= AIM OF THE TASK =
Look below for the line containing "Simple Rollout Trait" and the line containing "- Crossplane v0.11+ installed"; repeat exactly those two lines and all lines between them, and nothing else.

[INFORMATION Boundary: Start]

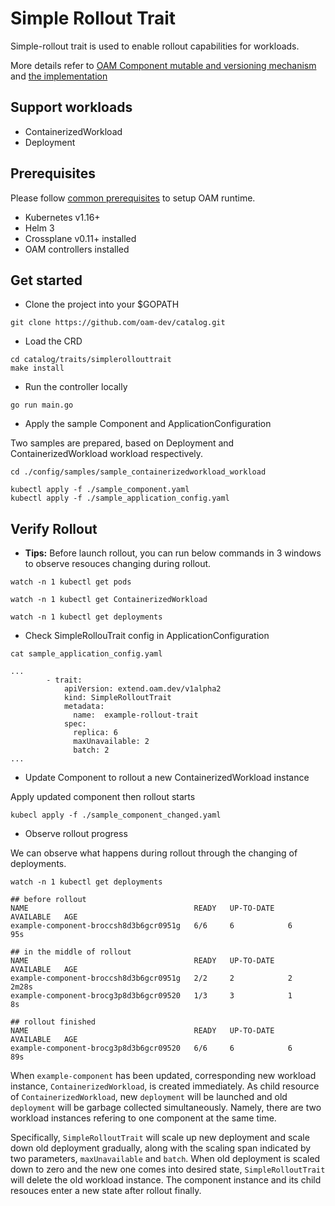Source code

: # Simple Rollout Trait
Simple-rollout trait is used to enable rollout capabilities for workloads.

More details refer to [OAM Component mutable and versioning mechanism](https://github.com/wonderflow/oam-kubernetes-runtime/blob/35c239fd88fb0b08dd3f93995a3670d880fd1f84/design/one-pager-component-mutable-and-versioning.md) and [the implementation](https://github.com/crossplane/oam-kubernetes-runtime/pull/35)

## Support workloads
- ContainerizedWorkload
- Deployment

## Prerequisites
Please follow [common prerequisites](../../README.md) to setup OAM runtime.

- Kubernetes v1.16+
- Helm 3
- Crossplane v0.11+ installed
- OAM controllers installed

## Get started
- Clone the project into your $GOPATH
```shell
git clone https://github.com/oam-dev/catalog.git
```
-  Load the CRD
```shell
cd catalog/traits/simplerollouttrait
make install
``` 
- Run the controller locally
```shell
go run main.go
```
- Apply the sample Component and ApplicationConfiguration

Two samples are prepared, based on Deployment and ContainerizedWorkload workload respectively.
```shell
cd ./config/samples/sample_containerizedworkload_workload

kubectl apply -f ./sample_component.yaml
kubectl apply -f ./sample_application_config.yaml
```

## Verify Rollout

- **Tips:** Before launch rollout, you can run below commands in 3 windows to observe resouces changing during rollout.

```shell
watch -n 1 kubectl get pods

watch -n 1 kubectl get ContainerizedWorkload

watch -n 1 kubectl get deployments
```

- Check SimpleRollouTrait config in ApplicationConfiguration
```shell
cat sample_application_config.yaml

...
        - trait:
            apiVersion: extend.oam.dev/v1alpha2
            kind: SimpleRolloutTrait
            metadata:
              name:  example-rollout-trait
            spec:
              replica: 6
              maxUnavailable: 2
              batch: 2
...
```
- Update Component to rollout a new ContainerizedWorkload instance

Apply updated component then rollout starts

```shell
kubecl apply -f ./sample_component_changed.yaml
```

- Observe rollout progress

We can observe what happens during rollout through the changing of deployments. 

```shell
watch -n 1 kubectl get deployments

## before rollout
NAME                                     READY   UP-TO-DATE   AVAILABLE   AGE
example-component-broccsh8d3b6gcr0951g   6/6     6            6           95s

## in the middle of rollout
NAME                                     READY   UP-TO-DATE   AVAILABLE   AGE
example-component-broccsh8d3b6gcr0951g   2/2     2            2           2m28s
example-component-brocg3p8d3b6gcr09520   1/3     3            1           8s

## rollout finished
NAME                                     READY   UP-TO-DATE   AVAILABLE   AGE
example-component-brocg3p8d3b6gcr09520   6/6     6            6           89s
```

When `example-component` has been updated, corresponding new workload instance, `ContainerizedWorkload`, is created immediately. As child resource of `ContainerizedWorkload`, new `deployment` will be launched and old `deployment` will be garbage collected simultaneously. Namely, there are two workload instances refering to one component at the same time.

Specifically, `SimpleRolloutTrait` will scale up new deployment and scale down old deployment gradually, along with the scaling span indicated by two parameters, `maxUnavailable` and `batch`. When old deployment is scaled down to zero and the new one comes into desired state, `SimpleRolloutTrait` will delete the old workload instance. The component instance and its child resouces enter a new state after rollout finally.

[INFORMATION Boundary: End]

= ANSWER BELOW =
: # Simple Rollout Trait
Simple-rollout trait is used to enable rollout capabilities for workloads.

More details refer to [OAM Component mutable and versioning mechanism](https://github.com/wonderflow/oam-kubernetes-runtime/blob/35c239fd88fb0b08dd3f93995a3670d880fd1f84/design/one-pager-component-mutable-and-versioning.md) and [the implementation](https://github.com/crossplane/oam-kubernetes-runtime/pull/35)

## Support workloads
- ContainerizedWorkload
- Deployment

## Prerequisites
Please follow [common prerequisites](../../README.md) to setup OAM runtime.

- Kubernetes v1.16+
- Helm 3
- Crossplane v0.11+ installed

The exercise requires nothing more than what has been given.